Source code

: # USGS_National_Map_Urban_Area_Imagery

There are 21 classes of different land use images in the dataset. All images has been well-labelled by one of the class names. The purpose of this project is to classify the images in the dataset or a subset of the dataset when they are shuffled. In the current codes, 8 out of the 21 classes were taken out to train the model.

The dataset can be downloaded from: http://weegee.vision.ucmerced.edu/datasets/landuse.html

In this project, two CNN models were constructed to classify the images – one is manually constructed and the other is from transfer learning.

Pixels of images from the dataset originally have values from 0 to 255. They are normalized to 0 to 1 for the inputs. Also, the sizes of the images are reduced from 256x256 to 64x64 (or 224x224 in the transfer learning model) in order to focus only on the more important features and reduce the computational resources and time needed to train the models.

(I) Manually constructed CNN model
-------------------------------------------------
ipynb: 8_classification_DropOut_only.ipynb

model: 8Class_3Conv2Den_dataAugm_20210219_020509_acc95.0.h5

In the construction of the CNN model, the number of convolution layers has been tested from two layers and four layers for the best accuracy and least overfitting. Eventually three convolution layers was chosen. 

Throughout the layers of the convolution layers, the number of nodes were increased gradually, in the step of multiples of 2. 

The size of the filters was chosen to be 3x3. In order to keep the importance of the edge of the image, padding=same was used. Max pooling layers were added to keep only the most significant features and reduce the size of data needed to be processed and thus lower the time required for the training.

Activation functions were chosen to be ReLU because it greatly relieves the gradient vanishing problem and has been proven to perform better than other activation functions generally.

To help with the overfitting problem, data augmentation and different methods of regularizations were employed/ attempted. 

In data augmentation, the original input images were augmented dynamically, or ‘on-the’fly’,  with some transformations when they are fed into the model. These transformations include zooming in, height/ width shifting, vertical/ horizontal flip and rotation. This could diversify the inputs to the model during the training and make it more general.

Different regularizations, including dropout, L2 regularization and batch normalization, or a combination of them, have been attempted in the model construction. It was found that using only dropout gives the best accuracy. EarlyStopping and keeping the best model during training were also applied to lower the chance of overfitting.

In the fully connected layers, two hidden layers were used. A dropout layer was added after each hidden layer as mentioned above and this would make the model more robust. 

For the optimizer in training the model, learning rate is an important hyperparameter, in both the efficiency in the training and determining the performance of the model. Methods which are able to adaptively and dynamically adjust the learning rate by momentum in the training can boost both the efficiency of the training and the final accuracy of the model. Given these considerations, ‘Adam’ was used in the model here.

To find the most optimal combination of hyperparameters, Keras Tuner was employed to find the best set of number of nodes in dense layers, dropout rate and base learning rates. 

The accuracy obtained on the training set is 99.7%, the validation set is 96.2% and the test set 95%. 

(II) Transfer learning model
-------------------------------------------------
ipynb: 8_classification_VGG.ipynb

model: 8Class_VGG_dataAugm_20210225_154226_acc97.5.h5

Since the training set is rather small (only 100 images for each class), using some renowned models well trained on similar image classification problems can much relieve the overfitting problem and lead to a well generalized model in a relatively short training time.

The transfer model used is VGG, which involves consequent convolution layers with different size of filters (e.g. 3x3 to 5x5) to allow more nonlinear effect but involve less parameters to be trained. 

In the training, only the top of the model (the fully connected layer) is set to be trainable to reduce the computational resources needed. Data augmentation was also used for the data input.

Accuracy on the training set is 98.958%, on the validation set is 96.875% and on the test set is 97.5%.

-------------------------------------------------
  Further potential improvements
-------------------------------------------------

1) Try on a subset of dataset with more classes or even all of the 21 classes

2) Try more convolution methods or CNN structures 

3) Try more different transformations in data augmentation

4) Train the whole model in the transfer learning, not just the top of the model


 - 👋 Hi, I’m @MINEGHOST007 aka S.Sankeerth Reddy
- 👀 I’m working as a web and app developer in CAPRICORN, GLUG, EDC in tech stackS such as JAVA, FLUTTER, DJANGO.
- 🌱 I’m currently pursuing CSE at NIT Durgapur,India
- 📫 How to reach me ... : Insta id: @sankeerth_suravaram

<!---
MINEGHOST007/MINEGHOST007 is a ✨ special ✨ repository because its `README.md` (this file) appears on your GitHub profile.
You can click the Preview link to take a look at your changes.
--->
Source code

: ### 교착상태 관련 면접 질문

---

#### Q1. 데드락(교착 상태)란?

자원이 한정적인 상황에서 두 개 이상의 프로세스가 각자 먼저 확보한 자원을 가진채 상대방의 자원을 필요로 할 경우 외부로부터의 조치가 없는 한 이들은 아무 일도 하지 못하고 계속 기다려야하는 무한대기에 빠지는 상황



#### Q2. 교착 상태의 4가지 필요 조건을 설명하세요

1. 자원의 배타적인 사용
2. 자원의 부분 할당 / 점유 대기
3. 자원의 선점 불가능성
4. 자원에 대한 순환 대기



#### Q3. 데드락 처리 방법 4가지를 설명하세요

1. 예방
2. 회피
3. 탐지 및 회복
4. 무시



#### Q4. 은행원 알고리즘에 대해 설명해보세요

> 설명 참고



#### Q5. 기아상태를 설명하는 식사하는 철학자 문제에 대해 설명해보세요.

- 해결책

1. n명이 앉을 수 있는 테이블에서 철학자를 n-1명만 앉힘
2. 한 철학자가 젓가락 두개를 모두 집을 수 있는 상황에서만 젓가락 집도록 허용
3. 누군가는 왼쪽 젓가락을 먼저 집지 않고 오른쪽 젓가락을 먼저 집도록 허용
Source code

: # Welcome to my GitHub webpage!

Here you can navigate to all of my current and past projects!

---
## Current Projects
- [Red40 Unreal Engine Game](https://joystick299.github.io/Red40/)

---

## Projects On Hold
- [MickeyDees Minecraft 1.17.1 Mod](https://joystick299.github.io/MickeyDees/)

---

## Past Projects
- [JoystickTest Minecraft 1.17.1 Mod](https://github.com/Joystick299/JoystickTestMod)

-.-.-

◆ TASK ITEM:
Nothing but the lines from the one containing "#### Q3. 데드락 처리 방법 4가지를 설명하세요" through the last line of the data above should be set down, word for word.

◆ TASK OUTPUT:
#### Q3. 데드락 처리 방법 4가지를 설명하세요

1. 예방
2. 회피
3. 탐지 및 회복
4. 무시



#### Q4. 은행원 알고리즘에 대해 설명해보세요

> 설명 참고



#### Q5. 기아상태를 설명하는 식사하는 철학자 문제에 대해 설명해보세요.

- 해결책

1. n명이 앉을 수 있는 테이블에서 철학자를 n-1명만 앉힘
2. 한 철학자가 젓가락 두개를 모두 집을 수 있는 상황에서만 젓가락 집도록 허용
3. 누군가는 왼쪽 젓가락을 먼저 집지 않고 오른쪽 젓가락을 먼저 집도록 허용
Source code

: # Welcome to my GitHub webpage!

Here you can navigate to all of my current and past projects!

---
## Current Projects
- [Red40 Unreal Engine Game](https://joystick299.github.io/Red40/)

---

## Projects On Hold
- [MickeyDees Minecraft 1.17.1 Mod](https://joystick299.github.io/MickeyDees/)

---

## Past Projects
- [JoystickTest Minecraft 1.17.1 Mod](https://github.com/Joystick299/JoystickTestMod)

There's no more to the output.